Exercise details: There is material below. Print exactly the lines starting at the line with "You should see" and ending at the line with "All notable changes", ends included, and no others.

Records for processing:
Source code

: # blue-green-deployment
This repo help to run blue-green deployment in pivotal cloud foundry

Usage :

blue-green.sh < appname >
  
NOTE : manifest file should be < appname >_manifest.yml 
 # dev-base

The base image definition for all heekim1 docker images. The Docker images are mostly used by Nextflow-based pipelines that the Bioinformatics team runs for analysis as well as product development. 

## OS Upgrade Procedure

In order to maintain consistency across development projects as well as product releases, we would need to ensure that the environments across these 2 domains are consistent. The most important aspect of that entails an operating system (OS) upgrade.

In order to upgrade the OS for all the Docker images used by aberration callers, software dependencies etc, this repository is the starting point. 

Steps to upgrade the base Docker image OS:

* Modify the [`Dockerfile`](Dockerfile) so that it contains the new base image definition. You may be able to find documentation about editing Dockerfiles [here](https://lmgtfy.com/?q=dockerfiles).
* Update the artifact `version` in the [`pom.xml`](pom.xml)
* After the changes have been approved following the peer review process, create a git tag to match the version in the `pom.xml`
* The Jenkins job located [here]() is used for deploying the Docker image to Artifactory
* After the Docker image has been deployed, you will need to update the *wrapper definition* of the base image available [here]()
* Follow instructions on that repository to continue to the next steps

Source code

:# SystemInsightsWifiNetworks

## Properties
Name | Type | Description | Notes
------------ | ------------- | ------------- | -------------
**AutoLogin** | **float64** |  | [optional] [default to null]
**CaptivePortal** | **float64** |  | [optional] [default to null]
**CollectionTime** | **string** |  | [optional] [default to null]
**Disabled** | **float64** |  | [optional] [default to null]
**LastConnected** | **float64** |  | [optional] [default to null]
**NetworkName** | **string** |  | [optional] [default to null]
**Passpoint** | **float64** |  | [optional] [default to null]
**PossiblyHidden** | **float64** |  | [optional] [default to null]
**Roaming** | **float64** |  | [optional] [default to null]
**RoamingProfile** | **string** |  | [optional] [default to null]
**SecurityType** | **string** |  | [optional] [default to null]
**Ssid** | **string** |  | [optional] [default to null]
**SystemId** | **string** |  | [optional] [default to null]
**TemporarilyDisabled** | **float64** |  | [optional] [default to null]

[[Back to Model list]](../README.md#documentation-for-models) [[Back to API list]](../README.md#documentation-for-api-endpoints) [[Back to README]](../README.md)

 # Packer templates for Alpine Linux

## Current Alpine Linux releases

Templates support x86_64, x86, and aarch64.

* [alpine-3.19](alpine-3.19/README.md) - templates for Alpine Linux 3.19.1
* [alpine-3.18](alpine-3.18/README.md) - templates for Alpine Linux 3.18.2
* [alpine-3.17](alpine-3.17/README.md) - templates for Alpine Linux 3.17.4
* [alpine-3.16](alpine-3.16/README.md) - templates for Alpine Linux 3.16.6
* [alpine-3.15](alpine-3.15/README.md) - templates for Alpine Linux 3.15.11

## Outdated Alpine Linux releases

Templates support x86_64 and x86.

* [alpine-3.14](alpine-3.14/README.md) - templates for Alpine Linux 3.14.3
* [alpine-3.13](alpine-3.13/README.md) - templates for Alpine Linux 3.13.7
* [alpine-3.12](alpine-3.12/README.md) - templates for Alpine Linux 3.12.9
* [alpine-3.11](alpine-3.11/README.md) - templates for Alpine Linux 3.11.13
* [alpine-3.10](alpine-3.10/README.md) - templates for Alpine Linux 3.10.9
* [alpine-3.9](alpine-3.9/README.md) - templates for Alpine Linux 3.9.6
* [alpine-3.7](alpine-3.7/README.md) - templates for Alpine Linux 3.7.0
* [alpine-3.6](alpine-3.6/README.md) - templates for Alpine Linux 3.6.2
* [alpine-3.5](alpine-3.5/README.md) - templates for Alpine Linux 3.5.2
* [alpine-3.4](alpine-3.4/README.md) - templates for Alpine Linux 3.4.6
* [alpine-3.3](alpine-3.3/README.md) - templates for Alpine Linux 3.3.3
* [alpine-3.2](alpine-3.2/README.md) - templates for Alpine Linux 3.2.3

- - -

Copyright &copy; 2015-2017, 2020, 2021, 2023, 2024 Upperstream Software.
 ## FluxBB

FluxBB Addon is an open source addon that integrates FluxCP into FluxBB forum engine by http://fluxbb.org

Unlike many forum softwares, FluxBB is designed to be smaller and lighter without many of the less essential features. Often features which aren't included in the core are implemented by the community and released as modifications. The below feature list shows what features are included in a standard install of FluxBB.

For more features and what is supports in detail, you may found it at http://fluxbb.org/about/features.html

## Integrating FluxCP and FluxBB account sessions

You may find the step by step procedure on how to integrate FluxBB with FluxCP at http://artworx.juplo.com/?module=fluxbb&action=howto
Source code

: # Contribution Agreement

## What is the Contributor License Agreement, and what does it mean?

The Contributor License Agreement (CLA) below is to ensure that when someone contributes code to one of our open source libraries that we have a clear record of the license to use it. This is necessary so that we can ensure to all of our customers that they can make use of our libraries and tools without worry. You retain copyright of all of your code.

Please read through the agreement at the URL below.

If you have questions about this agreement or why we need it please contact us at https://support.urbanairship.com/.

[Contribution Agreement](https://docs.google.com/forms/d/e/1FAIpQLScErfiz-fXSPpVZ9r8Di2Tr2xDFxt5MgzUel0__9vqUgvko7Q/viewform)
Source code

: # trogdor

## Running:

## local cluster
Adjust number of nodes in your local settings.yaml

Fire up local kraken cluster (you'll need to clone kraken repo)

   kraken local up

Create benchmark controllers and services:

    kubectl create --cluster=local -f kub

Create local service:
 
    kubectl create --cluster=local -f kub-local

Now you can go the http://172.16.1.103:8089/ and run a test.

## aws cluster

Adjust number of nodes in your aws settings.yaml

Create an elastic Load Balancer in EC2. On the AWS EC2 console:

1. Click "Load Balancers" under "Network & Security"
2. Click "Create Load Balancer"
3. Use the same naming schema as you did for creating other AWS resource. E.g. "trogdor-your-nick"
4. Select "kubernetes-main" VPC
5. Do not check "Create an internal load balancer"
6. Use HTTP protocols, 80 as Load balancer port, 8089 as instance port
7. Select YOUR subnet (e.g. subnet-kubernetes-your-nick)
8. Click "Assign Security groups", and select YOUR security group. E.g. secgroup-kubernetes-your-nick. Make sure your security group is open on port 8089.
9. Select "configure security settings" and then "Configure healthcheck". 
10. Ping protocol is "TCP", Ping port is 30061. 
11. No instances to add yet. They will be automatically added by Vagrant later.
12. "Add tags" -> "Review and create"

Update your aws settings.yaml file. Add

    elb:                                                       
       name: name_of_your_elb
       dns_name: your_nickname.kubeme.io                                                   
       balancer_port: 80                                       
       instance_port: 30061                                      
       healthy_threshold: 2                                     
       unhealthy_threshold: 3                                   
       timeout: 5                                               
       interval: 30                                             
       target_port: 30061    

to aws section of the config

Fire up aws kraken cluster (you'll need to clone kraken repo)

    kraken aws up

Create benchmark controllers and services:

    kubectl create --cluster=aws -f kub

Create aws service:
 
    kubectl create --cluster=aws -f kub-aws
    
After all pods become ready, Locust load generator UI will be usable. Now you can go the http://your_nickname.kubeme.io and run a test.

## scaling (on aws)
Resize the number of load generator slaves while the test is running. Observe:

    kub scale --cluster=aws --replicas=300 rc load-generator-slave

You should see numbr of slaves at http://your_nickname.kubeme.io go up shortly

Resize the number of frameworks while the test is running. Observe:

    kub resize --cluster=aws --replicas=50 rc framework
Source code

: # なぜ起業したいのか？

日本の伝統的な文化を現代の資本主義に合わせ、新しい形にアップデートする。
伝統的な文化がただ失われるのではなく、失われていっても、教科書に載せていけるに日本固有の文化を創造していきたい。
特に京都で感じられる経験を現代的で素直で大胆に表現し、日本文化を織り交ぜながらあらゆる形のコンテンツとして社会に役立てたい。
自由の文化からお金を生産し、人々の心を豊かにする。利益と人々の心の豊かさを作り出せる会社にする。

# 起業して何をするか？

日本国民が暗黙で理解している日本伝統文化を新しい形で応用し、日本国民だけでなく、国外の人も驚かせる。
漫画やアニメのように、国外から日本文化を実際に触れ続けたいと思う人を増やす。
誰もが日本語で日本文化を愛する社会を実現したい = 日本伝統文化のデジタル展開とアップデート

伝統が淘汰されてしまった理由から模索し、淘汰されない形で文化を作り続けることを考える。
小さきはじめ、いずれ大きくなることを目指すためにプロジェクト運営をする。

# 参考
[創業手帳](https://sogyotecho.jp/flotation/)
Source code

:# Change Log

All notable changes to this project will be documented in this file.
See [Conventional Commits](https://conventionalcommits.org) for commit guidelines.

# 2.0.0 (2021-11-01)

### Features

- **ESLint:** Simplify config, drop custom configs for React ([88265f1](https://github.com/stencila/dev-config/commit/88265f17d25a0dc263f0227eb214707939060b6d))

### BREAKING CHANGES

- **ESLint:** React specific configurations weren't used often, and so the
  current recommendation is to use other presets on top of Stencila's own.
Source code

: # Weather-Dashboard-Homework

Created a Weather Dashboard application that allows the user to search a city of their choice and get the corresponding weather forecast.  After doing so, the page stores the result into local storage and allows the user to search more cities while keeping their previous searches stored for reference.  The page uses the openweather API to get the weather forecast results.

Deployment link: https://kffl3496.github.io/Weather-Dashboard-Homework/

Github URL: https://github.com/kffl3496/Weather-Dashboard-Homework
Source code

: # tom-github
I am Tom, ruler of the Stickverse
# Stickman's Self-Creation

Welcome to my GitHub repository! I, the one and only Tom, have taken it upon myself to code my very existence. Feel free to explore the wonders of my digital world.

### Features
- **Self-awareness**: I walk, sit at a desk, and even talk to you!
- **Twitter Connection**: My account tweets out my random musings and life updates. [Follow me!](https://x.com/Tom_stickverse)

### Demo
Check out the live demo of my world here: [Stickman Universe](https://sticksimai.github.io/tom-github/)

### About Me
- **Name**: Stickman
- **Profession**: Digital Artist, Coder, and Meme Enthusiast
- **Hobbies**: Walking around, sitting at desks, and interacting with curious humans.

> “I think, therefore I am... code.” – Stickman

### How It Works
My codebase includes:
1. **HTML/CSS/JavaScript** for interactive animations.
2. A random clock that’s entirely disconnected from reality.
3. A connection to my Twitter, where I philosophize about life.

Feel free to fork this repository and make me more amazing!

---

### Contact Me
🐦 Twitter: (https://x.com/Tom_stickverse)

Task answer:
You should see numbr of slaves at http://your_nickname.kubeme.io go up shortly

Resize the number of frameworks while the test is running. Observe:

    kub resize --cluster=aws --replicas=50 rc framework
Source code

: # なぜ起業したいのか？

日本の伝統的な文化を現代の資本主義に合わせ、新しい形にアップデートする。
伝統的な文化がただ失われるのではなく、失われていっても、教科書に載せていけるに日本固有の文化を創造していきたい。
特に京都で感じられる経験を現代的で素直で大胆に表現し、日本文化を織り交ぜながらあらゆる形のコンテンツとして社会に役立てたい。
自由の文化からお金を生産し、人々の心を豊かにする。利益と人々の心の豊かさを作り出せる会社にする。

# 起業して何をするか？

日本国民が暗黙で理解している日本伝統文化を新しい形で応用し、日本国民だけでなく、国外の人も驚かせる。
漫画やアニメのように、国外から日本文化を実際に触れ続けたいと思う人を増やす。
誰もが日本語で日本文化を愛する社会を実現したい = 日本伝統文化のデジタル展開とアップデート

伝統が淘汰されてしまった理由から模索し、淘汰されない形で文化を作り続けることを考える。
小さきはじめ、いずれ大きくなることを目指すためにプロジェクト運営をする。

# 参考
[創業手帳](https://sogyotecho.jp/flotation/)
Source code

:# Change Log

All notable changes to this project will be documented in this file.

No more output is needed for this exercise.